I have to sort out the pieces. Keep the good throw away the bad.butterfly shirely

Jo Jo
07-30-2006, 08:48 PM
Hi Cataract - yes I would say what you experienced would qualify as spiritual abuse. I'm so sorry you went through all that. :( I haven't been here at this forum for very long and I love it here. I have learned a lot and there are great people here. I hope you find this a good place to heal.

butterfly wrote:
Then the church broke me in zillions of pieces and now I have to put me back toghter again. Amoung those pieces is the real GOd and the God they used to abuse me.

Wow, butterfly, that is really profound. I would say that is exactly what happens. That is what spiritual abuse is and the path back to health. That's really great. :)

Cataract
07-31-2006, 01:58 AM
Wow

Thanks to everyone who replied to my post, its quite overwhelming to read the responses, you've all been kind...and they have definetly given me food for thought.
Will continue to read and follow the forum and maybe post in the future. Thanks to all of you again, it means a lot.

:o

Scooter
08-01-2006, 09:25 AM
Cataract,

Thank you for telling us about your experience. No matter how many times I hear of spiritual abuse, it's still shocking. I agree with what others have said - that you walked away from a false representation of Christianity, not from God, and that you did suffer spiritual abuse.

Some of the most hurtful times have been once I was out of my old church and people would brush off my experience because they didn't understand (as you said). I got the message that some people thought all I needed was to go to a "good" church to heal from everything.

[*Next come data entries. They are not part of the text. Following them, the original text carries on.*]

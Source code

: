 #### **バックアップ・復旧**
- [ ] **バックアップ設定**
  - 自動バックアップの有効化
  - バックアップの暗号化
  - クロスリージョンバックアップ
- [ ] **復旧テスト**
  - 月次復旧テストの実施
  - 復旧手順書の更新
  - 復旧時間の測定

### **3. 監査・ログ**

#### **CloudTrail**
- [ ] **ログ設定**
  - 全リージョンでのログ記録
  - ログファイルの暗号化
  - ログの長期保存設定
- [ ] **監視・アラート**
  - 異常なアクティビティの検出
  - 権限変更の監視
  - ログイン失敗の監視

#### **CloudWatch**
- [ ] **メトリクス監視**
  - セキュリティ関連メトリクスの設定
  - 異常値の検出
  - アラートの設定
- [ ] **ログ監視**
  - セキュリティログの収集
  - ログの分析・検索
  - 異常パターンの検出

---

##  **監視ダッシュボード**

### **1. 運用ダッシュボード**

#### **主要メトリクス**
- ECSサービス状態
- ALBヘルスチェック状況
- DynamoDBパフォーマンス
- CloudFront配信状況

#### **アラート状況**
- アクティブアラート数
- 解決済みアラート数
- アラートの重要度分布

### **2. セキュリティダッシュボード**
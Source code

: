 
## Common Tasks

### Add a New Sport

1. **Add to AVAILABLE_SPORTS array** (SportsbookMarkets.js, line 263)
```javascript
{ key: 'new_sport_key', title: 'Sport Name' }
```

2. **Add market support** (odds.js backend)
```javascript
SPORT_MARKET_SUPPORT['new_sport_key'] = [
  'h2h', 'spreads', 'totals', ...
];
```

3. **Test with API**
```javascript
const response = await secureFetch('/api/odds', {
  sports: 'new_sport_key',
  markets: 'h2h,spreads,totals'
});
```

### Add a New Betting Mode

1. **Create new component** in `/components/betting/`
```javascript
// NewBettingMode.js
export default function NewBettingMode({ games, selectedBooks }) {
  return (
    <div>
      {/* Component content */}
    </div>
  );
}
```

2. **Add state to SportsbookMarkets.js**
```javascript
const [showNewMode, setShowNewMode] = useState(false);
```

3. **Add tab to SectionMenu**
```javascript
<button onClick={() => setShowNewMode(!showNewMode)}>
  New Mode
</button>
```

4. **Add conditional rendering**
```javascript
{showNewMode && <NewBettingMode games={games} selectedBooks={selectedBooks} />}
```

You're not crazy or strange...there are many people trying to grapple with the effects of spiritual abuse, just as you are. I'm so sorry this happened to you, and I know that God understands the results of what you've been through. He is infinitely patient and will not abandon you. I encourage you to keep researching and talking to someone...much support from a fellow "walking wounded."